Look through the listing for the string "githubusercontent" and copy out every line that holds it.

■ ■ ■ ■ ■

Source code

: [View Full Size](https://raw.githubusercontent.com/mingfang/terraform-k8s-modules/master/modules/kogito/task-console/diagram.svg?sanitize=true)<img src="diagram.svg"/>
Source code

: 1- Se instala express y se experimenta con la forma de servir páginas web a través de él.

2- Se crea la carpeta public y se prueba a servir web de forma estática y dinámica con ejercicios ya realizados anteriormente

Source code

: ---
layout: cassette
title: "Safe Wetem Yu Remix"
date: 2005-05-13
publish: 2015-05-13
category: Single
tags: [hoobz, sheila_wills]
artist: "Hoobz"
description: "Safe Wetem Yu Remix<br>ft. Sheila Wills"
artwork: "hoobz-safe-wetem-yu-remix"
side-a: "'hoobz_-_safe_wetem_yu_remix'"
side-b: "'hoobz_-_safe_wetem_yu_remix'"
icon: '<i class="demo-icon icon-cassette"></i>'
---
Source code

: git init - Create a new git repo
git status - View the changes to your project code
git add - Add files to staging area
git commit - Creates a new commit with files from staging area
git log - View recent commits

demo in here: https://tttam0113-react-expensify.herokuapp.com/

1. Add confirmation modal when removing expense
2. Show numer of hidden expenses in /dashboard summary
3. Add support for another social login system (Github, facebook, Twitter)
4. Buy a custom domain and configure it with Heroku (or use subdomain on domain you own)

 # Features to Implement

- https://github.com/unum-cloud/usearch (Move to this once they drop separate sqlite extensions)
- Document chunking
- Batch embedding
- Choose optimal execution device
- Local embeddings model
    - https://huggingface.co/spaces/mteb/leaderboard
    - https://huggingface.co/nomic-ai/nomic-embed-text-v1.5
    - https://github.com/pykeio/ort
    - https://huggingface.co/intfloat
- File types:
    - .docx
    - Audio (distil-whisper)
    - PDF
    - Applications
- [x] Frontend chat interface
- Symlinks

■ ■ ■ ■ ■

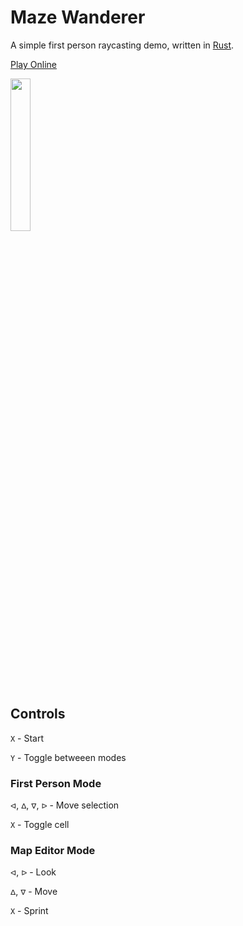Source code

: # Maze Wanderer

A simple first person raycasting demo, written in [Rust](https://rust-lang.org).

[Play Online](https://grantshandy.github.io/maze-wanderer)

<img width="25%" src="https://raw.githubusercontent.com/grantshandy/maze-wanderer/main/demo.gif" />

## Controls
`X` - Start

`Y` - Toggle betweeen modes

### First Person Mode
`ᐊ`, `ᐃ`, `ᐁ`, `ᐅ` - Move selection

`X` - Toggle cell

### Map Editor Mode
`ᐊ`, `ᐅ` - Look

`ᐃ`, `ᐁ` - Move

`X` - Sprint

■ ■ ■ ■ ■

◆ **Result**:
: [View Full Size](https://raw.githubusercontent.com/mingfang/terraform-k8s-modules/master/modules/kogito/task-console/diagram.svg?sanitize=true)<img src="diagram.svg"/>
<img width="25%" src="https://raw.githubusercontent.com/grantshandy/maze-wanderer/main/demo.gif" />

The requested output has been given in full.